Saved entries:
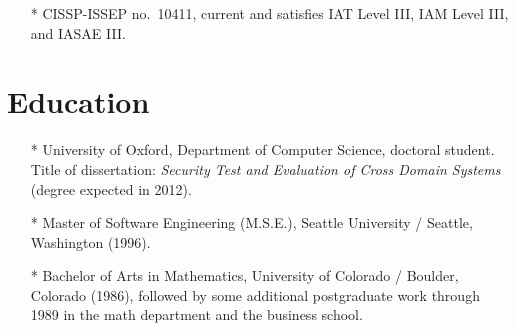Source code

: \documentclass[letterpaper]{article}
\begin{document}
\begin{itemize}
	\item[*] CISSP-ISSEP no.\ 10411, current and satisfies IAT Level III, IAM Level III,
		and IASAE III.
\end{itemize}

\section*{Education}

\begin{itemize}
    \item[*] University of Oxford, Department of Computer Science,
		doctoral student.  Title of dissertation: \emph{Security Test and Evaluation
		of Cross Domain Systems} (degree expected in 2012).

    \item[*] Master of Software Engineering (M.S.E.), Seattle
		University / Seattle, Washington (1996).

    \item[*] Bachelor of Arts in Mathematics, University of
		Colorado / Boulder, Colorado (1986), followed by some additional
		postgraduate work through 1989 in the math department and the business school.
\end{itemize}
\end{document}
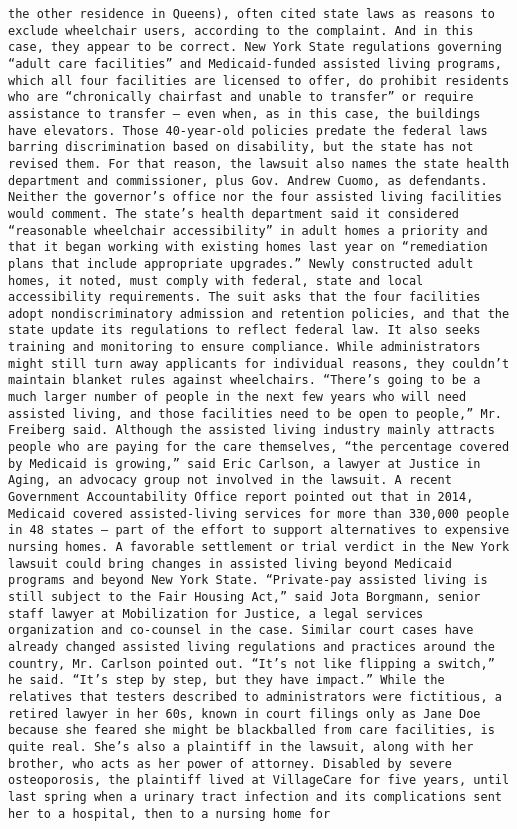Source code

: \documentclass[11pt]{article}
\begin{document}
\begin{Verbatim}[commandchars=\\\{\}]
the other residence in Queens), often cited state laws as reasons to exclude wheelchair users, according to the complaint. And in this case, they appear to be correct. New York State regulations governing “adult care facilities” and Medicaid-funded assisted living programs, which all four facilities are licensed to offer, do prohibit residents who are “chronically chairfast and unable to transfer” or require assistance to transfer — even when, as in this case, the buildings have elevators. Those 40-year-old policies predate the federal laws barring discrimination based on disability, but the state has not revised them. For that reason, the lawsuit also names the state health department and commissioner, plus Gov. Andrew Cuomo, as defendants. Neither the governor’s office nor the four assisted living facilities would comment. The state’s health department said it considered “reasonable wheelchair accessibility” in adult homes a priority and that it began working with existing homes last year on “remediation plans that include appropriate upgrades.” Newly constructed adult homes, it noted, must comply with federal, state and local accessibility requirements. The suit asks that the four facilities adopt nondiscriminatory admission and retention policies, and that the state update its regulations to reflect federal law. It also seeks training and monitoring to ensure compliance. While administrators might still turn away applicants for individual reasons, they couldn’t maintain blanket rules against wheelchairs. “There’s going to be a much larger number of people in the next few years who will need assisted living, and those facilities need to be open to people,” Mr. Freiberg said. Although the assisted living industry mainly attracts people who are paying for the care themselves, “the percentage covered by Medicaid is growing,” said Eric Carlson, a lawyer at Justice in Aging, an advocacy group not involved in the lawsuit. A recent Government Accountability Office report pointed out that in 2014, Medicaid covered assisted-living services for more than 330,000 people in 48 states — part of the effort to support alternatives to expensive nursing homes. A favorable settlement or trial verdict in the New York lawsuit could bring changes in assisted living beyond Medicaid programs and beyond New York State. “Private-pay assisted living is still subject to the Fair Housing Act,” said Jota Borgmann, senior staff lawyer at Mobilization for Justice, a legal services organization and co-counsel in the case. Similar court cases have already changed assisted living regulations and practices around the country, Mr. Carlson pointed out. “It’s not like flipping a switch,” he said. “It’s step by step, but they have impact.” While the relatives that testers described to administrators were fictitious, a retired lawyer in her 60s, known in court filings only as Jane Doe because she feared she might be blackballed from care facilities, is quite real. She’s also a plaintiff in the lawsuit, along with her brother, who acts as her power of attorney. Disabled by severe osteoporosis, the plaintiff lived at VillageCare for five years, until last spring when a urinary tract infection and its complications sent her to a hospital, then to a nursing home for 
\end{Verbatim}
\end{document}
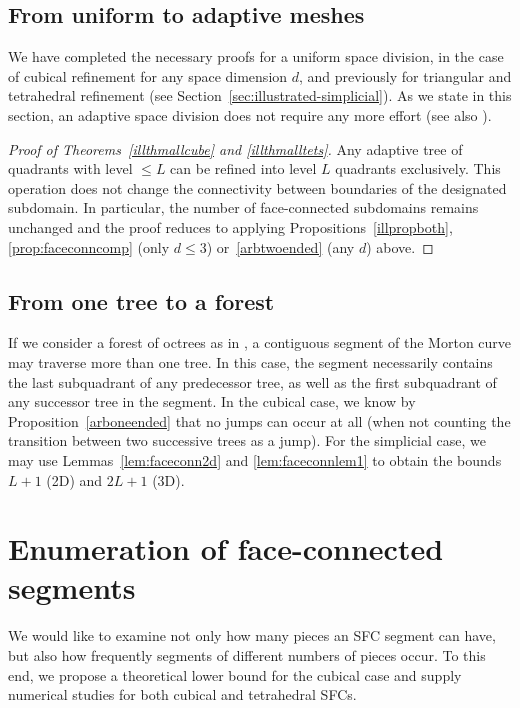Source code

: \documentclass[a4paper,11pt]{article}
\newcommand{\seclab}[1]{\label{sec:#1}}
\newcommand{\secref}[1]{Section~\ref{sec:#1}}
\begin{document}
\subsection{From uniform to adaptive meshes}
\seclab{main}

We have completed the necessary proofs for a uniform space division, in the
case of cubical refinement for any space dimension $d$, and previously for
triangular and tetrahedral refinement (see \secref{illustrated-simplicial}).
As we state in this section, an adaptive space division does not require any
more effort (see also \cite[page 176]{Bader12}).
\begin{proof}[Proof of Theorems~\ref{illthmallcube} and \ref{illthmalltets}]Any adaptive tree of quadrants with level $\le L$ can be refined into level
  $L$ quadrants exclusively.  This operation does not change the connectivity
  between boundaries of the designated subdomain.  In particular, the number of
  face-connected subdomains remains unchanged and the proof reduces to applying
  Propositions~\ref{illpropboth}, \ref{prop:faceconncomp} (only $d \le 3$)
  or~\ref{arbtwoended} (any $d$) above.
\end{proof}

\subsection{From one tree to a forest}
\seclab{forest}



If we consider a forest of octrees as in \cite{StewartEdwards04,
BangerthHartmannKanschat07, BursteddeWilcoxGhattas11}, a contiguous segment of
the Morton curve may traverse more than one tree.
In this case, the segment necessarily contains the last subquadrant of any
predecessor tree, as well as the first subquadrant of any successor tree in the
segment.
In the cubical case, we know by Proposition~\ref{arboneended} that no jumps can
occur at all (when not counting the transition between two successive trees as
a jump).
For the simplicial case, we may use Lemmas~\ref{lem:faceconn2d} and
\ref{lem:faceconnlem1} to obtain
the bounds $L+1$ (2D) and $2L+1$ (3D).


\section{Enumeration of face-connected segments}
\seclab{enumeration}

We would like to examine not only how many pieces an SFC segment can have, but
also how frequently segments of different numbers of pieces occur.
To this end, we propose a theoretical lower bound for the cubical case
and supply numerical studies for both cubical and tetrahedral SFCs.
\end{document}
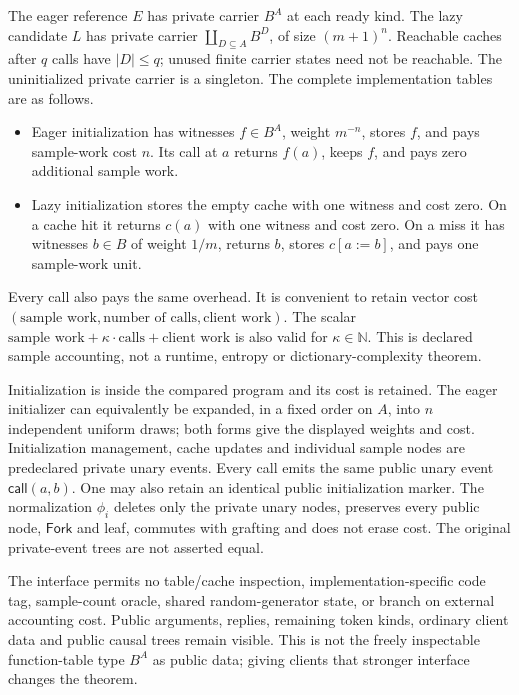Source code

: \documentclass[11pt,a4paper]{article}
\theoremstyle{definition}
\begin{document}
The eager reference $E$ has private carrier $B^A$ at each ready kind.
The lazy candidate $L$ has private carrier
$\coprod_{D\subseteq A}B^D$, of size $(m+1)^n$. Reachable caches after
$q$ calls have $|D|\leq q$; unused finite carrier states need not be
reachable. The uninitialized private carrier is a singleton. The complete
implementation tables are as follows.
\begin{itemize}
\item Eager initialization has witnesses $f\in B^A$, weight $m^{-n}$,
  stores $f$, and pays sample-work cost $n$. Its call at $a$ returns
  $f(a)$, keeps $f$, and pays zero additional sample work.
\item Lazy initialization stores the empty cache with one witness and
  cost zero. On a cache hit it returns $c(a)$ with one witness and cost
  zero. On a miss it has witnesses $b\in B$ of weight $1/m$, returns
  $b$, stores $c[a:=b]$, and pays one sample-work unit.
\end{itemize}
Every call also pays the same overhead. It is convenient to retain vector
cost $(\text{sample work},\text{number of calls},\text{client work})$.
The scalar $\text{sample work}+\kappa\cdot\text{calls}+\text{client
work}$ is also valid for $\kappa\in\mathbb N$. This is declared sample
accounting, not a runtime, entropy or dictionary-complexity theorem.

Initialization is inside the compared program and its cost is retained.
The eager initializer can equivalently be expanded, in a fixed order on
$A$, into $n$ independent uniform draws; both forms give the displayed
weights and cost. Initialization management, cache updates and individual
sample nodes are predeclared private unary events. Every call emits the
same public unary event $\mathsf{call}(a,b)$. One may also retain an
identical public initialization marker. The normalization $\phi_i$
deletes only the private unary nodes, preserves every public node,
$\mathsf{Fork}$ and leaf, commutes with grafting and does not erase cost.
The original private-event trees are not asserted equal.

The interface permits no table/cache inspection, implementation-specific
code tag, sample-count oracle, shared random-generator state, or branch
on external accounting cost. Public arguments, replies, remaining token
kinds, ordinary client data and public causal trees remain visible.
This is not the freely inspectable function-table type $B^A$ as public
data; giving clients that stronger interface changes the theorem.
\end{document}
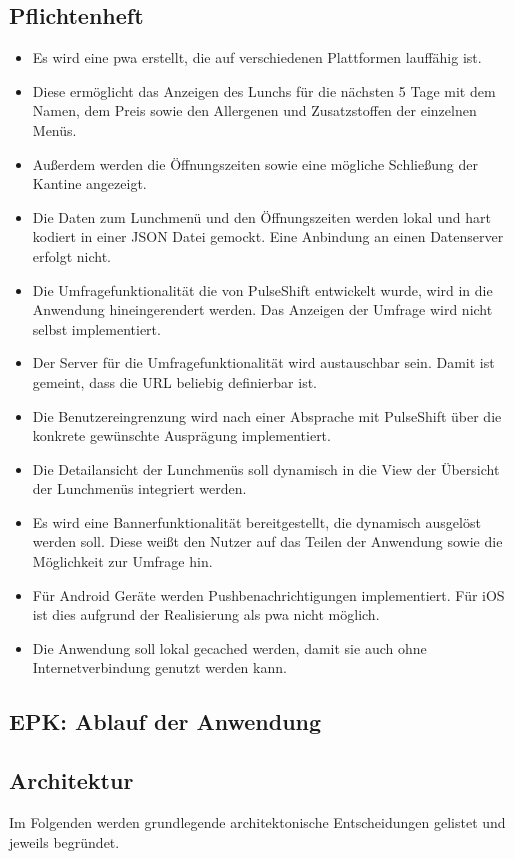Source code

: \subsection{Pflichtenheft}

\begin{itemize}
\item Es wird eine \gls{pwa} erstellt, die auf verschiedenen Plattformen lauffähig ist. 
\item Diese ermöglicht das Anzeigen des Lunchs für die nächsten 5 Tage mit dem Namen, dem Preis sowie den Allergenen und Zusatzstoffen der einzelnen Menüs. 
\item Außerdem werden die Öffnungszeiten sowie eine mögliche Schließung der Kantine angezeigt.
\item Die Daten zum Lunchmenü und den Öffnungszeiten werden lokal und hart kodiert in einer JSON Datei gemockt. Eine Anbindung an einen Datenserver erfolgt nicht. 
\item Die Umfragefunktionalität die von PulseShift entwickelt wurde, wird in die Anwendung hineingerendert werden. Das Anzeigen der Umfrage wird nicht selbst implementiert. 
\item Der Server für die Umfragefunktionalität wird austauschbar sein. Damit ist gemeint, dass die URL beliebig definierbar ist.
\item Die Benutzereingrenzung wird nach einer Absprache mit PulseShift über die konkrete gewünschte Ausprägung implementiert.
\item Die Detailansicht der Lunchmenüs soll dynamisch in die View der Übersicht der Lunchmenüs integriert werden.
\item Es wird eine Bannerfunktionalität bereitgestellt, die dynamisch ausgelöst werden soll. Diese weißt den Nutzer auf das Teilen der Anwendung sowie die Möglichkeit zur Umfrage hin.
\item Für Android Geräte werden Pushbenachrichtigungen implementiert. Für iOS ist dies aufgrund der Realisierung als \gls{pwa} nicht möglich.
\item Die Anwendung soll lokal gecached werden, damit sie auch ohne Internetverbindung genutzt werden kann.
\end{itemize}

\subsection{EPK: Ablauf der Anwendung}

\subsection{Architektur}
Im Folgenden werden grundlegende architektonische Entscheidungen gelistet und jeweils begründet.

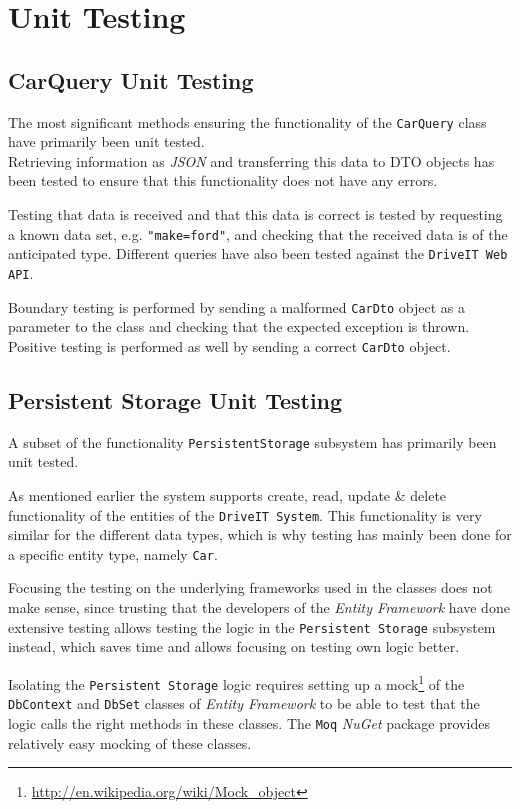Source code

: \section{Unit Testing}
\subsection{CarQuery Unit Testing}
The most significant methods ensuring the functionality of the \texttt{CarQuery} class have primarily been unit tested.\\
Retrieving information as \textit{JSON} and transferring this data to DTO objects has been tested to ensure that this functionality does not have any errors.

Testing that data is received and that this data is correct is tested by requesting a known data set, e.g. \texttt{"make=ford"}, and checking that the received data is of the anticipated type. Different queries have also been tested against the \texttt{DriveIT Web API}.

Boundary testing is performed by sending a malformed \texttt{CarDto} object as a parameter to the class and checking that the expected exception is thrown. Positive testing is performed as well by sending a correct \texttt{CarDto} object.

\subsection{Persistent Storage Unit Testing}
A subset of the functionality \texttt{PersistentStorage} subsystem has primarily been unit tested.

As mentioned earlier the system supports create, read, update \& delete functionality of the entities of the \texttt{DriveIT System}. This functionality is very similar for the different data types, which is why testing has mainly been done for a specific entity type, namely \texttt{Car}.

Focusing the testing on the underlying frameworks used in the classes does not make sense, since trusting that the developers of the \textit{Entity Framework} have done extensive testing allows testing the logic in the \texttt{Persistent Storage} subsystem instead, which saves time and allows focusing on testing own logic better.

Isolating the \texttt{Persistent Storage} logic requires setting up a mock\footnote{\url{http://en.wikipedia.org/wiki/Mock_object}} of the \texttt{DbContext} and \texttt{DbSet} classes of \textit{Entity Framework} to be able to test that the logic calls the right methods in these classes. The \texttt{Moq} \textit{NuGet} package provides relatively easy mocking of these classes. 

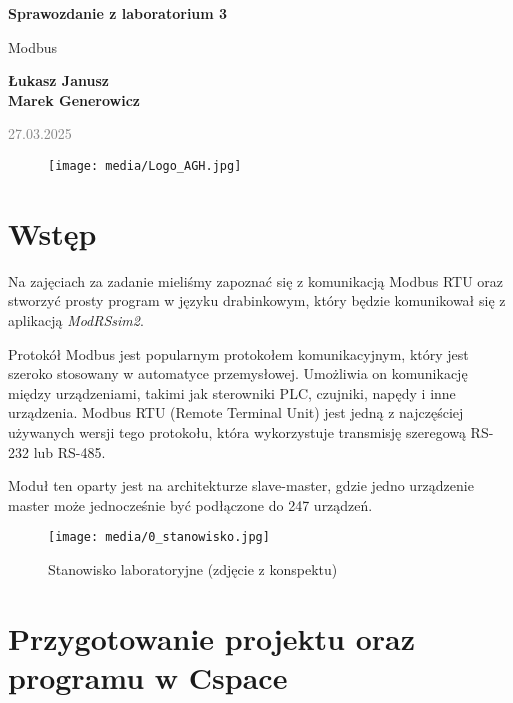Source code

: \documentclass{article}
\begin{document}
\begin{titlepage}
    \begin{center}
        \vspace*{1cm}
            
        \Huge
        \textbf{Sprawozdanie z laboratorium 3}
            
        \vspace{0.5cm}
        \LARGE
        Modbus 
            
        \vspace{1.5cm}
            
        \textbf{Łukasz Janusz\\Marek Generowicz}

        \normalsize      
        \textcolor{gray}{27.03.2025}
        \vfill
        \begin{figure}[hb]
            \centering
            \texttt{[image: media/Logo\_AGH.jpg]}
        \end{figure}   
    \end{center}
\end{titlepage}

\section{Wstęp}
Na zajęciach za zadanie mieliśmy zapoznać się z komunikacją Modbus RTU oraz stworzyć prosty program w języku drabinkowym, który będzie komunikował się z aplikacją \textit{ModRSsim2}.

Protokół Modbus jest popularnym protokołem komunikacyjnym, który jest szeroko stosowany w automatyce przemysłowej. Umożliwia on komunikację między urządzeniami, takimi jak sterowniki PLC, czujniki, napędy i inne urządzenia. Modbus RTU (Remote Terminal Unit) jest jedną z najczęściej używanych wersji tego protokołu, która wykorzystuje transmisję szeregową RS-232 lub RS-485.

Moduł ten oparty jest na architekturze slave-master, gdzie jedno urządzenie master może jednocześnie być podłączone do 247 urządzeń.

\begin{figure}[H]
    \centering
    \texttt{[image: media/0\_stanowisko.jpg]}
    \caption{Stanowisko laboratoryjne (zdjęcie z konspektu)}
    \label{fig:stanowisko}
\end{figure}


\newpage
\section{Przygotowanie projektu oraz programu w Cspace}
\end{document}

What is needed: Repeat the entries above verbatim, but only from the line that has "Eager initialization has" down to the line that has "identical public initialization", inclusive.

Task solution:
\item Eager initialization has witnesses $f\in B^A$, weight $m^{-n}$,
  stores $f$, and pays sample-work cost $n$. Its call at $a$ returns
  $f(a)$, keeps $f$, and pays zero additional sample work.
\item Lazy initialization stores the empty cache with one witness and
  cost zero. On a cache hit it returns $c(a)$ with one witness and cost
  zero. On a miss it has witnesses $b\in B$ of weight $1/m$, returns
  $b$, stores $c[a:=b]$, and pays one sample-work unit.
\end{itemize}
Every call also pays the same overhead. It is convenient to retain vector
cost $(\text{sample work},\text{number of calls},\text{client work})$.
The scalar $\text{sample work}+\kappa\cdot\text{calls}+\text{client
work}$ is also valid for $\kappa\in\mathbb N$. This is declared sample
accounting, not a runtime, entropy or dictionary-complexity theorem.

Initialization is inside the compared program and its cost is retained.
The eager initializer can equivalently be expanded, in a fixed order on
$A$, into $n$ independent uniform draws; both forms give the displayed
weights and cost. Initialization management, cache updates and individual
sample nodes are predeclared private unary events. Every call emits the
same public unary event $\mathsf{call}(a,b)$. One may also retain an
identical public initialization marker. The normalization $\phi_i$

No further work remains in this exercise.